In 1995, Unit 3’s original analog boiler controls and GE Mark I turbine controls were replaced by a Foxboro IA distributed control system—serial No. 1 installed on a large steam turbine. Along with the boiler and turbine controls, burner management and controls, data acquisition, motor controls, and all remaining balance-of-plant equipment were brought under the IA umbrella. The return on this investment was better control over a wider load range at higher ramp rates than was possible with the analog system. The IA system increased controllable ramp rates, both in MW/min and the allowable control range.
For example, the range for area control had been 120 MW to 290 MW, with manual operator control above and below those values. The new controllable range with the digital controls was safely set at 60 MW to 340 MW. In addition to the 110-MW expansion of load range, automatic generation control (AGC) could now be set at 40 MW/min across a large portion of the range. In 1998, a neural net–based process optimization modeling system (POMS) was interfaced with the IA system to provide NOx reduction, lower heat rates, and advanced control features such as induced flue gas recirculation (IFGR).
In IFGR, a damper regulates the amount of flue gas recirculated to the inlet duct of the forced-draft (FD) fan. For maximum NOx reduction, the amount recirculated is maximized. However, at higher unit loads the amount must be reduced to keep the power consumption of the FD fan motor below its allowable limit. The control problem is to maintain the amount of gas recirculated near its highest level without burning out the FD fan motor.
On Sim Gideon Unit 3, the benefits of the POMS retrofit—a heat rate reduction of 0.34%, an 8% cut in NOx emissions, and a CO2 reduction of 3.4%—were so significant that the project paid for itself in just six months. A subsequent upgrade of the unit’s controls, in 2002, produced a further reduction in NOx emissions of nearly 25% and a heat rate improvement of 0.65%. Like the first project, this one was conceived and executed by a team of Invensys Foxboro employees and LCRA staffers at Sim Gideon Power Plant.

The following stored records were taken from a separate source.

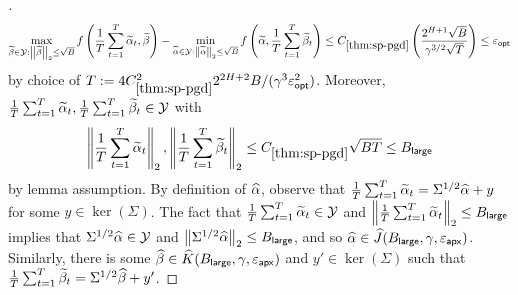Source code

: \begin{proof}[]
\[\max_{\widetilde\beta\in\mathcal{Y}: \left \lVert \widetilde\beta \right \rVert_2 \leq \sqrt{B}} f\left(\frac{1}{T}\sum_{t=1}^T \widetilde\alpha_t, \widetilde\beta\right) - \min_{\widetilde\alpha\in\mathcal{Y}: \left \lVert \widetilde\alpha \right \rVert_2 \leq \sqrt{B}} f\left(\widetilde\alpha,\frac{1}{T}\sum_{t=1}^T \widetilde\beta_t\right) \leq C_{\ref{thm:sp-pgd}} \left(\frac{2^{H+1}\sqrt{B}}{\gamma^{3/2}\sqrt{T}}\right) \leq \varepsilon_{\mathsf{opt}}\] 
by choice of $T := 4C_{\ref{thm:sp-pgd}}^2 2^{2H+2} B/(\gamma^3 \varepsilon_{\mathsf{opt}}^2)$. Moreover, 
$\frac{1}{T}\sum_{t=1}^T \widetilde\alpha_t, \frac{1}{T}\sum_{t=1}^T \widetilde\beta_t \in \mathcal{Y}$ with \[\left \lVert \frac{1}{T}\sum_{t=1}^T \widetilde\alpha_t \right \rVert_2, \left \lVert \frac{1}{T}\sum_{t=1}^T \widetilde\beta_t \right \rVert_2 \leq C_{\ref{thm:sp-pgd}} \sqrt{BT} \leq B_{\mathsf{large}}\] by lemma assumption. By definition of $\widehat{\alpha}$, observe that $\frac{1}{T}\sum_{t=1}^T \widetilde\alpha_t = \Sigma^{1/2} \widehat{\alpha} + y$ for some $y \in \ker(\Sigma)$. The fact that $\frac{1}{T}\sum_{t=1}^T \widetilde\alpha_t \in \mathcal{Y}$ and $\left \lVert \frac{1}{T}\sum_{t=1}^T \widetilde\alpha_t \right \rVert_2 \leq B_{\mathsf{large}}$ implies that $\Sigma^{1/2} \widehat{\alpha} \in \mathcal{Y}$ and $\left \lVert \Sigma^{1/2}\widehat{\alpha} \right \rVert_2 \leq B_{\mathsf{large}}$, and so $\widehat{\alpha} \in \widehat{J}(B_{\mathsf{large}},\gamma,\varepsilon_{\mathsf{apx}})$. Similarly, there is some $\widehat{\beta} \in \widehat{K}(B_{\mathsf{large}},\gamma,\varepsilon_{\mathsf{apx}})$ and $y' \in \ker(\Sigma)$ such that $\frac{1}{T}\sum_{t=1}^T\widetilde\beta_t = \Sigma^{1/2} \widehat{\beta} + y'$.


\end{proof}
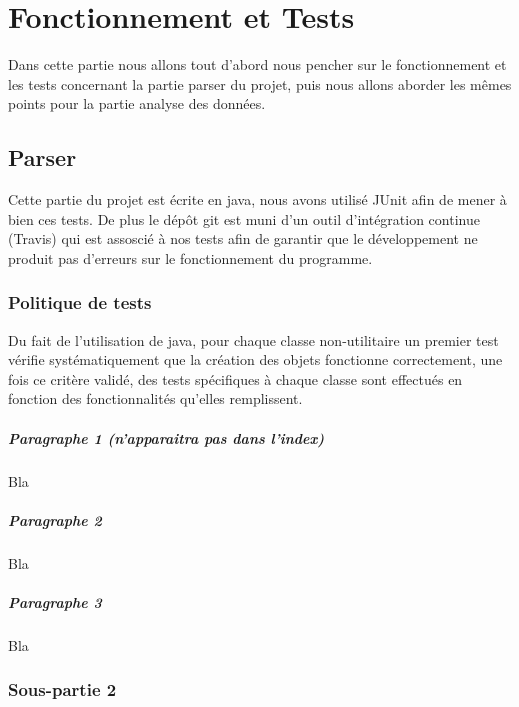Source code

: \chapter{Fonctionnement et Tests}

Dans cette partie nous allons tout d'abord nous pencher sur le fonctionnement et les tests concernant la partie parser du projet, puis nous allons aborder les mêmes points pour la partie analyse des données.

\section{Parser}

Cette partie du projet est écrite en java, nous avons utilisé JUnit afin de mener à bien ces tests. De plus le dépôt git est muni d'un outil d'intégration continue (Travis) qui est assoscié à nos tests afin de garantir que le développement ne produit pas d'erreurs sur le fonctionnement du programme.

\subsection{Politique de tests}

Du fait de l'utilisation de java, pour chaque classe non-utilitaire un premier test vérifie systématiquement que la création des objets fonctionne correctement, une fois ce critère validé, des tests spécifiques à chaque classe sont effectués en fonction des fonctionnalités qu'elles remplissent.



\paragraph*{Paragraphe 1 (n'apparaitra pas dans l'index)} Bla

\paragraph*{Paragraphe 2} Bla

\paragraph*{Paragraphe 3} Bla

\subsection{Sous-partie 2}

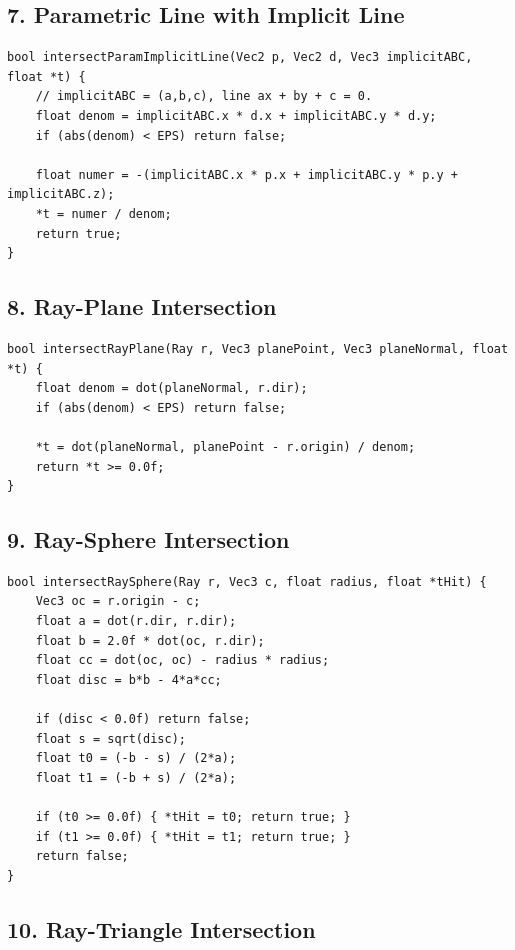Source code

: \documentclass[10pt,letterpaper]{article}
\begin{document}
\subsection{7. Parametric Line with Implicit Line}

\begin{verbatim}
bool intersectParamImplicitLine(Vec2 p, Vec2 d, Vec3 implicitABC, float *t) {
    // implicitABC = (a,b,c), line ax + by + c = 0.
    float denom = implicitABC.x * d.x + implicitABC.y * d.y;
    if (abs(denom) < EPS) return false;

    float numer = -(implicitABC.x * p.x + implicitABC.y * p.y + implicitABC.z);
    *t = numer / denom;
    return true;
}
\end{verbatim}

\subsection{8. Ray-Plane Intersection}

\begin{verbatim}
bool intersectRayPlane(Ray r, Vec3 planePoint, Vec3 planeNormal, float *t) {
    float denom = dot(planeNormal, r.dir);
    if (abs(denom) < EPS) return false;

    *t = dot(planeNormal, planePoint - r.origin) / denom;
    return *t >= 0.0f;
}
\end{verbatim}

\subsection{9. Ray-Sphere Intersection}

\begin{verbatim}
bool intersectRaySphere(Ray r, Vec3 c, float radius, float *tHit) {
    Vec3 oc = r.origin - c;
    float a = dot(r.dir, r.dir);
    float b = 2.0f * dot(oc, r.dir);
    float cc = dot(oc, oc) - radius * radius;
    float disc = b*b - 4*a*cc;

    if (disc < 0.0f) return false;
    float s = sqrt(disc);
    float t0 = (-b - s) / (2*a);
    float t1 = (-b + s) / (2*a);

    if (t0 >= 0.0f) { *tHit = t0; return true; }
    if (t1 >= 0.0f) { *tHit = t1; return true; }
    return false;
}
\end{verbatim}

\subsection{10. Ray-Triangle Intersection}
\end{document}
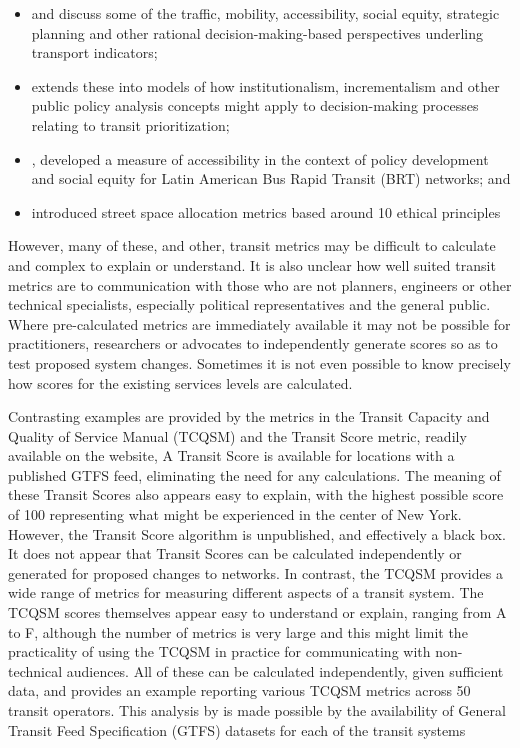 \documentclass[preprint, 3p,
authoryear]{elsarticle} %
\begin{document}
\begin{itemize}
\item
  \citet{Litman:2003ab} and \citet{Litman:2016aa} discuss some of the
  traffic, mobility, accessibility, social equity, strategic planning
  and other rational decision-making-based perspectives underling
  transport indicators;
\item
  \citet{Reynolds:2017ah} extends these into models of how
  institutionalism, incrementalism and other public policy analysis
  concepts might apply to decision-making processes relating to transit
  prioritization;
\item
  \citet{GuzmanLuisA.2017Aeit}, developed a measure of accessibility in
  the context of policy development and social equity for Latin American
  Bus Rapid Transit (BRT) networks; and
\item
  \citet{Creutzig2020streetspaceallocation} introduced street space
  allocation metrics based around 10 ethical principles
\end{itemize}

However, many of these, and other, transit metrics may be difficult to
calculate and complex to explain or understand. It is also unclear how
well suited transit metrics are to communication with those who are not
planners, engineers or other technical specialists, especially political
representatives and the general public. Where pre-calculated metrics are
immediately available it may not be possible for practitioners,
researchers or advocates to independently generate scores so as to test
proposed system changes. Sometimes it is not even possible to know
precisely how scores for the existing services levels are calculated.

Contrasting examples are provided by the metrics in the Transit Capacity
and Quality of Service Manual (TCQSM) and the Transit Score metric,
readily available on the \citet{WalkScore:2023tg} website, A Transit
Score is available for locations with a published GTFS feed, eliminating
the need for any calculations. The meaning of these Transit Scores also
appears easy to explain, with the highest possible score of 100
representing what might be experienced in the center of New York.
However, the Transit Score algorithm is unpublished, and effectively a
black box. It does not appear that Transit Scores can be calculated
independently or generated for proposed changes to networks. In
contrast, the TCQSM provides a wide range of metrics for measuring
different aspects of a transit system. The TCQSM scores themselves
appear easy to understand or explain, ranging from A to F, although the
number of metrics is very large and this might limit the practicality of
using the TCQSM in practice for communicating with non-technical
audiences. All of these can be calculated independently, given
sufficient data, and \citet{Wong:2013aa} provides an example reporting
various TCQSM metrics across 50 transit operators. This analysis by
\citet{Wong:2013aa} is made possible by the availability of General
Transit Feed Specification (GTFS) datasets for each of the transit
systems
\end{document}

Since deregulation, ERCOT—rather than LCRA—has decided which units at Sim Gideon are dispatched, and at what capacity, to meet statewide system demands. In 2002, to better accommodate the emerging ERCOT markets and to make itself more competitive, LCRA implemented a new strategic efficiency plan for Sim Gideon Unit 3. The plan called for the implementation of a new energy management system to change the drivers of the AGC system from pulses to setpoints, essentially placing the unit under local operator control.

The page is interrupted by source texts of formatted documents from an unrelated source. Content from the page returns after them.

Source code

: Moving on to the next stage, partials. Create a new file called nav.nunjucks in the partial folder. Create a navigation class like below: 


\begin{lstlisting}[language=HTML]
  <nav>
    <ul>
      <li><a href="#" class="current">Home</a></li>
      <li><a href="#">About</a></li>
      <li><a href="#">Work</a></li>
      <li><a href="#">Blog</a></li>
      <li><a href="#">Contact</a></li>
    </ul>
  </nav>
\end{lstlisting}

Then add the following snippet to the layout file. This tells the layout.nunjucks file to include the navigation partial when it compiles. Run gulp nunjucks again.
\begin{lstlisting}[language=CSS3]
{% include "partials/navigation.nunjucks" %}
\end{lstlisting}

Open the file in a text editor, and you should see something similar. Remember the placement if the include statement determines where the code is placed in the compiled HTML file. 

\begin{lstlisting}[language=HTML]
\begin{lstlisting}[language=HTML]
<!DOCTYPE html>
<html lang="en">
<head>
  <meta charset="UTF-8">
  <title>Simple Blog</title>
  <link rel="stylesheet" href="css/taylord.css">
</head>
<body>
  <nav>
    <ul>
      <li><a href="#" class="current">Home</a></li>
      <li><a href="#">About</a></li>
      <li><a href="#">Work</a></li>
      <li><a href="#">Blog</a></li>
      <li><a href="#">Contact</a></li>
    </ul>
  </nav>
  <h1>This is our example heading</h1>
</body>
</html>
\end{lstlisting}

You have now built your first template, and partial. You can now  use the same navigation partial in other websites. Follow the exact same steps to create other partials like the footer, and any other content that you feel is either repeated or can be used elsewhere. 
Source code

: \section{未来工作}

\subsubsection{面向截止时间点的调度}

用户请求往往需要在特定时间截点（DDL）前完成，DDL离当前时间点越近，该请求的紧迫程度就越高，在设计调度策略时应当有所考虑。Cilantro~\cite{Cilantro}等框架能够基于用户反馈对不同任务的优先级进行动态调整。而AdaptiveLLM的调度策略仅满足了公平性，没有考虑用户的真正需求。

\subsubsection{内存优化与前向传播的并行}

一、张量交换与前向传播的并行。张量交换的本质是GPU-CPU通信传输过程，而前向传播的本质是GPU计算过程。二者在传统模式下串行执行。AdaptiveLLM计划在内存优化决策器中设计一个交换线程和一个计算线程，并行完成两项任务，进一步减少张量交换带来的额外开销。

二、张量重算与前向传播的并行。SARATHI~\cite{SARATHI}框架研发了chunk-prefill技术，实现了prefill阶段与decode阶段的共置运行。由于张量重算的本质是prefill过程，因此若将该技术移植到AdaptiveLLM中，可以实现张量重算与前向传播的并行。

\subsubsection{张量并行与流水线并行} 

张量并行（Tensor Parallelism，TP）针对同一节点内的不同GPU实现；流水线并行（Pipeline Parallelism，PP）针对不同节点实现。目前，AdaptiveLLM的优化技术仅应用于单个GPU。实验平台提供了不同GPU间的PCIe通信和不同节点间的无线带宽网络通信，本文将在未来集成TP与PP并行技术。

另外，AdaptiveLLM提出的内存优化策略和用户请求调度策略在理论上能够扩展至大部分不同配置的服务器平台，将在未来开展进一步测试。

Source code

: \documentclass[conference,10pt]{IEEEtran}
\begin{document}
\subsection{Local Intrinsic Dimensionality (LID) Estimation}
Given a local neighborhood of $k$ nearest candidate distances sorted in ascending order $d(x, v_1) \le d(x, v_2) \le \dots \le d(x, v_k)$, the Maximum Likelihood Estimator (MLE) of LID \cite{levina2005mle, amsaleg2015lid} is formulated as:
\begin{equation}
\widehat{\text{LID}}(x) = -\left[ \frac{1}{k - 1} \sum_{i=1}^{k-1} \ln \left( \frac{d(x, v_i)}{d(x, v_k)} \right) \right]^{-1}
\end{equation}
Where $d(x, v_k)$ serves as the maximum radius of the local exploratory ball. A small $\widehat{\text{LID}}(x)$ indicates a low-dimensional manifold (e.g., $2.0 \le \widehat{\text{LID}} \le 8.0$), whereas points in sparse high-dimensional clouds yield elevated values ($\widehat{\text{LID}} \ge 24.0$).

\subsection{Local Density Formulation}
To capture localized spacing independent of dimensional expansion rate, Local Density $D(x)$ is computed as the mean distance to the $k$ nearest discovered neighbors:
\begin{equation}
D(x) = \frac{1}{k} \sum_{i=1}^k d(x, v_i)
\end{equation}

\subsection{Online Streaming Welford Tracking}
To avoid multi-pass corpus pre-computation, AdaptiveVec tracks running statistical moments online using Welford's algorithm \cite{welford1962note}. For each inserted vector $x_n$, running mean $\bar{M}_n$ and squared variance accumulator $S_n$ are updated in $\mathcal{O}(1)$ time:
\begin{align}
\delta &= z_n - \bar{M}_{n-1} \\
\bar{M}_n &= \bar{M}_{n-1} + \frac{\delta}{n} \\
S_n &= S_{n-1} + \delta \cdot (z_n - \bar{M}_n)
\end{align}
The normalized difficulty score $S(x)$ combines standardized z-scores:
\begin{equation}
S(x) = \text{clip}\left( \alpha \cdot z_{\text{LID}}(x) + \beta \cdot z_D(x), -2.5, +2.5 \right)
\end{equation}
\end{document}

The first grid-induced test of the upgraded controls occurred in April 2004, when ERCOT mistakenly dispatched Sim Gideon Unit 3 to catch a large load change that should have been allocated across several units. Unit 3 was ramped up and down between 60 MW and 320 MW several times. Each cycle took from 7 to 9 minutes to complete, and the average rate of load change was 35 MW/min.
The Foxboro control system held all controllable variables within acceptable limits during this AGC roller-coaster ride. The increased ramp rate appeared not to adversely affect control of drum level, superheater and reheater outlet temperatures, boiler master, airflow, or automated burners. All processes seemed to work in unison, doing their part to maximize unit ramp rate. Although the unit responded to its task successfully, the venture into severe-service territory was not without consequence: the accidental discovery of an uncontrollable temperature change in the first stage of Unit 3’s steam turbine.
Sim Gideon plant operations and engineering personnel reviewed the long-term risks and benefits of load following at this ramp rate. After reviewing the data, plant personnel became very concerned about what was not being controlled. The primary concern was that the rate of change of turbine first-stage shell temperature was excessive on sustained load ramps. The data files were printed and compared with starting and loading charts supplied by GE.
The comparison raised questions about potential damage to the turbine rotor. In the past, Sim Gideon Unit 3 had a more restricted load-following range. With the upgrade of its control systems, which enabled much faster ramp rates, the allowable level and rate of temperature change rose considerably. What’s more, a loading cycle now could be completed three times faster—in 20 minutes instead of 1 hour.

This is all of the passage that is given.